== Data shown

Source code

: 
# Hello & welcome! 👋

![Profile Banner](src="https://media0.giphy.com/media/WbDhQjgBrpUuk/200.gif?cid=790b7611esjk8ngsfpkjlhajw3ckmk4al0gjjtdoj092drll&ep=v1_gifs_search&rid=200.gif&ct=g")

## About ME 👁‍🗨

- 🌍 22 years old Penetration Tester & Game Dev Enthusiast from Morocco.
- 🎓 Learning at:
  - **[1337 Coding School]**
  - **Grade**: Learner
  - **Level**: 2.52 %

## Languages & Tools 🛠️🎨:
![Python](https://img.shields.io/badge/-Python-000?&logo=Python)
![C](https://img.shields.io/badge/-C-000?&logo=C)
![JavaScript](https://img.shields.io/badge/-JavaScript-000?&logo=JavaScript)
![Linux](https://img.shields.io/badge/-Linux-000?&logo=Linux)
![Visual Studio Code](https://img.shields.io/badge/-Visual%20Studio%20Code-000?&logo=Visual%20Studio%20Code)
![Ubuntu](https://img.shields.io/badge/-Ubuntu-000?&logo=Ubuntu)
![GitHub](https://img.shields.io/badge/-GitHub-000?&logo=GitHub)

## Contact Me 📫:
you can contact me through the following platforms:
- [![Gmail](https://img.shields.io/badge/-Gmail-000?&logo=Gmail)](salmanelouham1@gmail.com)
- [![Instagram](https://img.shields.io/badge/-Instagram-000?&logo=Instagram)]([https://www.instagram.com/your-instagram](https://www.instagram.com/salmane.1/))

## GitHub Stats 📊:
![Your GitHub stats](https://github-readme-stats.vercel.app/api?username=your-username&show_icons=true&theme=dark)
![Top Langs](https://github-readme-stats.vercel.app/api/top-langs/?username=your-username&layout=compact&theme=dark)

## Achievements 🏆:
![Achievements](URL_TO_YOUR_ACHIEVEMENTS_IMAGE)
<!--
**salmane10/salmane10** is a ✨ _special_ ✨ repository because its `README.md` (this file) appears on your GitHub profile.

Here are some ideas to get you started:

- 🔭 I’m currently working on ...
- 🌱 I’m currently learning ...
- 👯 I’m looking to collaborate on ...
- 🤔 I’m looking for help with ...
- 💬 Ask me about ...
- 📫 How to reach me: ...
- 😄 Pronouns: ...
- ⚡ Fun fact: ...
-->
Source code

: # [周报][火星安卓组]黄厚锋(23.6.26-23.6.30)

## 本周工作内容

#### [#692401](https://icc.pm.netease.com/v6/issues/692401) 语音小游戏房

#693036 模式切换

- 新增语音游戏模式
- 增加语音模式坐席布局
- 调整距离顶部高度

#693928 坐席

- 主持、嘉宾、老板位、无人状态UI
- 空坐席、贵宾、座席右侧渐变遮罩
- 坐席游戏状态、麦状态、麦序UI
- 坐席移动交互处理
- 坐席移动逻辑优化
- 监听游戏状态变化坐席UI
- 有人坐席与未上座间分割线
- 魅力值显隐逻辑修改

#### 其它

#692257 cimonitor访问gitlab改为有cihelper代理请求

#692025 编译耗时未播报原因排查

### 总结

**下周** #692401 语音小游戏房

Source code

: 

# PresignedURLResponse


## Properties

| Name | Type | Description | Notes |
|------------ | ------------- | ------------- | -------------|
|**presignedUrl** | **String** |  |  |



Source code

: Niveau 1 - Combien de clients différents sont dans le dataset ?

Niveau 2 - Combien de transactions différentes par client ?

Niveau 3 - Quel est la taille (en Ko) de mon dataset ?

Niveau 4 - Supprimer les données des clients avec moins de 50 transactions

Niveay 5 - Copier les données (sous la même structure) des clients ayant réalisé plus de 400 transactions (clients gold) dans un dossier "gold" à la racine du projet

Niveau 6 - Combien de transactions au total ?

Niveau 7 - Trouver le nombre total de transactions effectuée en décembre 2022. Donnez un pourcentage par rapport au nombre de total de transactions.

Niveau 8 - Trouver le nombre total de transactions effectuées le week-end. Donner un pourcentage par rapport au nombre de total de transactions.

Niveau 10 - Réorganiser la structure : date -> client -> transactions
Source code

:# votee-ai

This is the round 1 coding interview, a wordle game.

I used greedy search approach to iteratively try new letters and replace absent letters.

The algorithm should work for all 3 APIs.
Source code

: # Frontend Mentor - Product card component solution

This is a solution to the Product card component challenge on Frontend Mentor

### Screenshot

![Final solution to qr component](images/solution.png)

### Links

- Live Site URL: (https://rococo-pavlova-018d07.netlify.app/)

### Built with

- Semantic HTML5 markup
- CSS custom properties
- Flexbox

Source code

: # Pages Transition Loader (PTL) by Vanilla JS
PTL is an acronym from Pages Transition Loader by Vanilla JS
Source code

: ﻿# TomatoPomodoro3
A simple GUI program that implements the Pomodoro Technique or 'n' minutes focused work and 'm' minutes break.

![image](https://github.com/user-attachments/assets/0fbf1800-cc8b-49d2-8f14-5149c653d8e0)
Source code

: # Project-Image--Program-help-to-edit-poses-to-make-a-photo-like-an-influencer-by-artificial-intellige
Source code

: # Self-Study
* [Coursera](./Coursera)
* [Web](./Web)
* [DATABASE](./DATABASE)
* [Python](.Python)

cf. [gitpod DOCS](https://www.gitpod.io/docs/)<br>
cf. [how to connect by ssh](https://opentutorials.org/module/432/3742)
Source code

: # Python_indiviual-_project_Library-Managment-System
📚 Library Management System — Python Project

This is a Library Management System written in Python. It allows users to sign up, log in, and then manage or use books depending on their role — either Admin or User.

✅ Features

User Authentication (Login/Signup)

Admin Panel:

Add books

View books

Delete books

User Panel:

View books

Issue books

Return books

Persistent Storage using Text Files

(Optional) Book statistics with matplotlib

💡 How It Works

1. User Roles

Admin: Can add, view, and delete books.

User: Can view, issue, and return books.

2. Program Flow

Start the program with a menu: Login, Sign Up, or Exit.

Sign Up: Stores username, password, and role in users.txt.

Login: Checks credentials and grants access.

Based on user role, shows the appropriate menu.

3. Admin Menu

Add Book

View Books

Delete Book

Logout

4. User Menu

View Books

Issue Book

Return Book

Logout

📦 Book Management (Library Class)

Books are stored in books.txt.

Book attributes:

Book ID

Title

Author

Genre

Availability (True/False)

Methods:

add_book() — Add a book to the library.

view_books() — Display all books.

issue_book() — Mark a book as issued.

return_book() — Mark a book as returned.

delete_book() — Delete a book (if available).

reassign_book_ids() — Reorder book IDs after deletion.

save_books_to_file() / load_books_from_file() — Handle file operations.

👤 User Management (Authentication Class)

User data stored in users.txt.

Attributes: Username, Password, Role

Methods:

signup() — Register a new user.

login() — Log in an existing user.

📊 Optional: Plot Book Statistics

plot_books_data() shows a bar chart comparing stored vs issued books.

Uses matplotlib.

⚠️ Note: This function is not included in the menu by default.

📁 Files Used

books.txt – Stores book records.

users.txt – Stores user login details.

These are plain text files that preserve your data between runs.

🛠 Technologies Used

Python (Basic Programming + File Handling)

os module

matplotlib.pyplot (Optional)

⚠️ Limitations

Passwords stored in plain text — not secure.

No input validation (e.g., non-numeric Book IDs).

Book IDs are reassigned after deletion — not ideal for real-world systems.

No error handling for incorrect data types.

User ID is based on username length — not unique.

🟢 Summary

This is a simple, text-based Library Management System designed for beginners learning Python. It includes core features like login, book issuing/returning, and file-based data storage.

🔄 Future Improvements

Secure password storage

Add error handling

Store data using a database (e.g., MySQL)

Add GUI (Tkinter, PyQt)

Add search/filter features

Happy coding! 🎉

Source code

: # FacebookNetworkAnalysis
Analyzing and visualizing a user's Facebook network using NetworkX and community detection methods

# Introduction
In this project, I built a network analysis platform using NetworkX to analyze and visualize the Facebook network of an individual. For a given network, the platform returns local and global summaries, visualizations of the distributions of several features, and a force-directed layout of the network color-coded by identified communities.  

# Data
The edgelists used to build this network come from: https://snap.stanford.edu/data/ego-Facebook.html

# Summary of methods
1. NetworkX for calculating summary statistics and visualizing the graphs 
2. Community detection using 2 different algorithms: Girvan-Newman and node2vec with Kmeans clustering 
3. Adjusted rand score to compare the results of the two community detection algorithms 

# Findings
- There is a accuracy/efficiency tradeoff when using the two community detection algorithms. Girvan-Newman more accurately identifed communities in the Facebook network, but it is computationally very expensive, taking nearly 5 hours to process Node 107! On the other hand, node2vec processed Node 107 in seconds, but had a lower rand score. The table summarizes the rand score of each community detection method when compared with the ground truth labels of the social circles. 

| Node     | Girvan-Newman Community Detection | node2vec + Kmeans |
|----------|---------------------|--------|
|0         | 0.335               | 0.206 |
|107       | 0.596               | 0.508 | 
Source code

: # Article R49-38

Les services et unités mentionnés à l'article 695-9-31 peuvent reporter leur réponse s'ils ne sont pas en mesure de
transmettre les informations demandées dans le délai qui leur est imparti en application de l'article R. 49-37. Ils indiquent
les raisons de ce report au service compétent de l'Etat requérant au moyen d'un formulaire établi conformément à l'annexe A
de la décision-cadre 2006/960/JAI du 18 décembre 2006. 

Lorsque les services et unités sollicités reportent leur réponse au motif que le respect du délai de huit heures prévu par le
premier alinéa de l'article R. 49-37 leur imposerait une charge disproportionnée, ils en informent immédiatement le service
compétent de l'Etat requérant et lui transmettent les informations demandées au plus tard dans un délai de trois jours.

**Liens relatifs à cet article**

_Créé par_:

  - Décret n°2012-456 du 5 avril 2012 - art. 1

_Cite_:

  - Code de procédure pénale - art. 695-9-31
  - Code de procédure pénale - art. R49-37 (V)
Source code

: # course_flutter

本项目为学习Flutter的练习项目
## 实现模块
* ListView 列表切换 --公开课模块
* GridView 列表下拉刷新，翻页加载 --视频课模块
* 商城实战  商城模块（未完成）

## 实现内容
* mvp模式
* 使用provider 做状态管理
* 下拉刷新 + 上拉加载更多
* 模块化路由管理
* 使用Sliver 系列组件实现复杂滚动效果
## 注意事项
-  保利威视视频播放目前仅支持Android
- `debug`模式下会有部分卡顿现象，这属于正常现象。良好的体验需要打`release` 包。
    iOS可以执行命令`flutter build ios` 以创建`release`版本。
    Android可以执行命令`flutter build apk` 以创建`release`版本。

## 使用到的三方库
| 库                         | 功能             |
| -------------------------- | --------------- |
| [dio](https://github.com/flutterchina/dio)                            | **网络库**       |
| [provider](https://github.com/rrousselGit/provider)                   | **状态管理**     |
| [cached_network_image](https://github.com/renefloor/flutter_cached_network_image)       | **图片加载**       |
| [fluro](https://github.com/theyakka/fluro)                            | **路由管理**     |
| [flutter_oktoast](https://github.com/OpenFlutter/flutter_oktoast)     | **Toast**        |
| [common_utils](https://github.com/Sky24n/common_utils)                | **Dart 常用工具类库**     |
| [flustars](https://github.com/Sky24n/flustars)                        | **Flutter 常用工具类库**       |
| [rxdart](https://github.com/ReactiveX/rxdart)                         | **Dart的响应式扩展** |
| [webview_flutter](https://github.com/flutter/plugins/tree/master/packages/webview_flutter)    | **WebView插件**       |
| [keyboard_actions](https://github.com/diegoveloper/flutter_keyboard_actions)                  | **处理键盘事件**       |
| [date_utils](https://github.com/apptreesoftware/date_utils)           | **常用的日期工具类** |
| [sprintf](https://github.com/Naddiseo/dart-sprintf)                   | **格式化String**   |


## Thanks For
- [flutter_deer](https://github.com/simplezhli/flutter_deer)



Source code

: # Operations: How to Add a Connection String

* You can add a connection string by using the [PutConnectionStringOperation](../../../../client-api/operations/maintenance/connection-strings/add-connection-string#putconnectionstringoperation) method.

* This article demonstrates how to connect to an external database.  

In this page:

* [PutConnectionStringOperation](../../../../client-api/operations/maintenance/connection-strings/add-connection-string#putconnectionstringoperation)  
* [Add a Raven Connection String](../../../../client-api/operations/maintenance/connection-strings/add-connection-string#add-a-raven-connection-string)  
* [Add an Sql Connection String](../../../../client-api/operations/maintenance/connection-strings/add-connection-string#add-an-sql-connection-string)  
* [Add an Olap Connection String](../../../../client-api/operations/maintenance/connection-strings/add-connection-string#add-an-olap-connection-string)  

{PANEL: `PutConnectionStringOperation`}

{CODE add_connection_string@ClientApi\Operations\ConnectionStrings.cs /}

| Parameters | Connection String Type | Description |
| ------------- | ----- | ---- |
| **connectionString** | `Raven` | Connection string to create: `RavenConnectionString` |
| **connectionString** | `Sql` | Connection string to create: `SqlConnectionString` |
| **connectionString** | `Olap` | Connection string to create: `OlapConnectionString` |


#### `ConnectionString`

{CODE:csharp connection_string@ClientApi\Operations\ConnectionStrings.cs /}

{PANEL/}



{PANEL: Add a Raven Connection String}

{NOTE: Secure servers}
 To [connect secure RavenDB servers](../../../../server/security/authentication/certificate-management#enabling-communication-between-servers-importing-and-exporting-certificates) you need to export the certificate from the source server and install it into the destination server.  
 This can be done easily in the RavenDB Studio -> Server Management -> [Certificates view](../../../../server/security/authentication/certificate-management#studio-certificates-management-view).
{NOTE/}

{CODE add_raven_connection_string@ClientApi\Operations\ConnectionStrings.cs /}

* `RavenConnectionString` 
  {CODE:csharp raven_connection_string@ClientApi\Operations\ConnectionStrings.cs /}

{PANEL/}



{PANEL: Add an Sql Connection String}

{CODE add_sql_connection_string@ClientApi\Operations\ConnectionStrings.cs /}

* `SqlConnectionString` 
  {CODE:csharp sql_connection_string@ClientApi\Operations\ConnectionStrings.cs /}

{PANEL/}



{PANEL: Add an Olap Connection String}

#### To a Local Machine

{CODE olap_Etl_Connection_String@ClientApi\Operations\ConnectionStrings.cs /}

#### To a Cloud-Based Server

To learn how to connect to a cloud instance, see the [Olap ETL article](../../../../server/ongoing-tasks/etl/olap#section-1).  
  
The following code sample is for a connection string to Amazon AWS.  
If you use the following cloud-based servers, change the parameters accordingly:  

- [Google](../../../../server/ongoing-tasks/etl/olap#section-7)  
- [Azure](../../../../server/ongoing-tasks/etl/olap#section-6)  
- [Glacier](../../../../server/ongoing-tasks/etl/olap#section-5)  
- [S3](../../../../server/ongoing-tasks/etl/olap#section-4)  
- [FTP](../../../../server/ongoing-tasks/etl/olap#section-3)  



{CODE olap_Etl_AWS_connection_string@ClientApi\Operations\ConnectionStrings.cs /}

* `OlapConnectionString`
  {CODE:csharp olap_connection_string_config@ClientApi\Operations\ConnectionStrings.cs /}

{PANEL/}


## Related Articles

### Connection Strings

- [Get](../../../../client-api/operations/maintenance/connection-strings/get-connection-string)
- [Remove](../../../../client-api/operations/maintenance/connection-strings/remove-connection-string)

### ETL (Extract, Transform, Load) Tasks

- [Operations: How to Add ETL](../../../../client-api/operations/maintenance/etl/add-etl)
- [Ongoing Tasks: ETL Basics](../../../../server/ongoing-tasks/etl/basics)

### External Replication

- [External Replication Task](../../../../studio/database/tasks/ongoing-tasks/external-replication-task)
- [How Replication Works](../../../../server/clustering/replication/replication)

====

> Your goal: Only the lines that hold the word "deletion" are wanted; each should be pulled from the records.

> Response:
reassign_book_ids() — Reorder book IDs after deletion.
Book IDs are reassigned after deletion — not ideal for real-world systems.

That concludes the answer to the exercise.